UK cable operator Virgin Media – owner of the country’s largest MVNO, Virgin Mobile UK – is to launch a mobile video-on-demand service and a new BlackBerry-style email device in a bid to more closely align its mobile and cable TV businesses. In an interview with The Guardian today, Graeme Oxby, Virgin Mobile’s managing director, said the strategy is aimed at making content at Virgin Media’s set-top box and broadband portal more available on its mobile devices. “We are finally getting ready for the bigger push around what we think is the next big step,” he said. “What we call the ‘third screen’. We have customers using fast broadband and customers watching TV. How do we bring that to life on the mobile phone?” The strategy it also aimed at persuading more Virgin Mobile customers to sign-up to contract plans, rather than being a provider of pay-as-you-go phones.

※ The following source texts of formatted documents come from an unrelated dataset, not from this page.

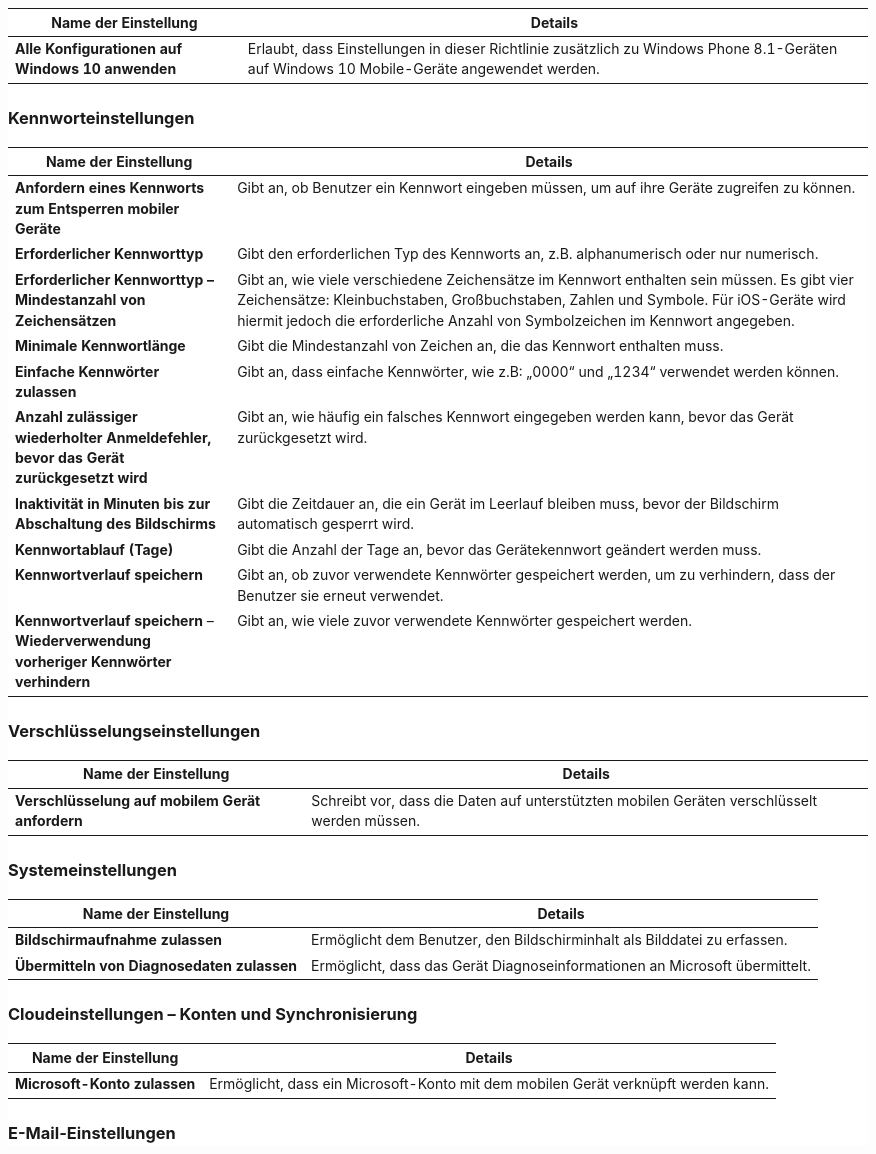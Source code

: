 |Name der Einstellung|Details|
|----------------|----------------------------------|
|**Alle Konfigurationen auf Windows 10 anwenden**|Erlaubt, dass Einstellungen in dieser Richtlinie zusätzlich zu Windows Phone 8.1-Geräten auf Windows 10 Mobile-Geräte angewendet werden.|

### <a name="password-settings"></a>Kennworteinstellungen

|Name der Einstellung|Details|
|----------------|------|
|**Anfordern eines Kennworts zum Entsperren mobiler Geräte**|Gibt an, ob Benutzer ein Kennwort eingeben müssen, um auf ihre Geräte zugreifen zu können.|
|**Erforderlicher Kennworttyp**|Gibt den erforderlichen Typ des Kennworts an, z.B. alphanumerisch oder nur numerisch.|
|**Erforderlicher Kennworttyp – Mindestanzahl von Zeichensätzen**|Gibt an, wie viele verschiedene Zeichensätze im Kennwort enthalten sein müssen. Es gibt vier Zeichensätze: Kleinbuchstaben, Großbuchstaben, Zahlen und Symbole. Für iOS-Geräte wird hiermit jedoch die erforderliche Anzahl von Symbolzeichen im Kennwort angegeben.|
|**Minimale Kennwortlänge**|Gibt die Mindestanzahl von Zeichen an, die das Kennwort enthalten muss.|
|**Einfache Kennwörter zulassen**|Gibt an, dass einfache Kennwörter, wie z.B: „0000“ und „1234“ verwendet werden können.|
|**Anzahl zulässiger wiederholter Anmeldefehler, bevor das Gerät zurückgesetzt wird**|Gibt an, wie häufig ein falsches Kennwort eingegeben werden kann, bevor das Gerät zurückgesetzt wird.|
|**Inaktivität in Minuten bis zur Abschaltung des Bildschirms**|Gibt die Zeitdauer an, die ein Gerät im Leerlauf bleiben muss, bevor der Bildschirm automatisch gesperrt wird.|
|**Kennwortablauf (Tage)**|Gibt die Anzahl der Tage an, bevor das Gerätekennwort geändert werden muss.|Ja|Ja|
|**Kennwortverlauf speichern**|Gibt an, ob zuvor verwendete Kennwörter gespeichert werden, um zu verhindern, dass der Benutzer sie erneut verwendet.|
|**Kennwortverlauf speichern** – **Wiederverwendung vorheriger Kennwörter verhindern**|Gibt an, wie viele zuvor verwendete Kennwörter gespeichert werden.|

### <a name="encryption-settings"></a>Verschlüsselungseinstellungen

|Name der Einstellung|Details|
|----------------|------|
|**Verschlüsselung auf mobilem Gerät anfordern**|Schreibt vor, dass die Daten auf unterstützten mobilen Geräten verschlüsselt werden müssen.|

### <a name="system-settings"></a>Systemeinstellungen

|Name der Einstellung|Details|
|----------------|-----|
|**Bildschirmaufnahme zulassen**|Ermöglicht dem Benutzer, den Bildschirminhalt als Bilddatei zu erfassen.|
|**Übermitteln von Diagnosedaten zulassen**|Ermöglicht, dass das Gerät Diagnoseinformationen an Microsoft übermittelt.|

### <a name="cloud-settings--accounts-and-synchronization"></a>Cloudeinstellungen – Konten und Synchronisierung

|Name der Einstellung|Details|
|----------------|------|
|**Microsoft-Konto zulassen**|Ermöglicht, dass ein Microsoft-Konto mit dem mobilen Gerät verknüpft werden kann.|

### <a name="email-settings"></a>E-Mail-Einstellungen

In Virgin Media’s second-quarter results, announced today, the firm notes that it had 784,600 contract mobile customers in 2Q09, representing 24 percent of total mobile customers, and growth of 60 percent over the last 12 months. Contract net additions in the quarter were 72,300 compared to 62,900 in 1Q09 and 55,900 a year ago. However, mobile revenues in the quarter declined to £127.5 million, down from £143.9 million a year ago. The firm blamed the decline on mobile termination rate reductions and churn in its prepaid subscriber base. Virgin Mobile registered prepaid net disconnections in the quarter of 106,500, an improvement on the previous quarter (138,000) and a year ago (151,600). Overall mobile ARPU for the quarter stood at £12.43. At a group level, Virgin Media reported total revenues of £936 million, compared to £940 million a year ago, and operating income of £15 million, compared to a loss of £328 million a year ago.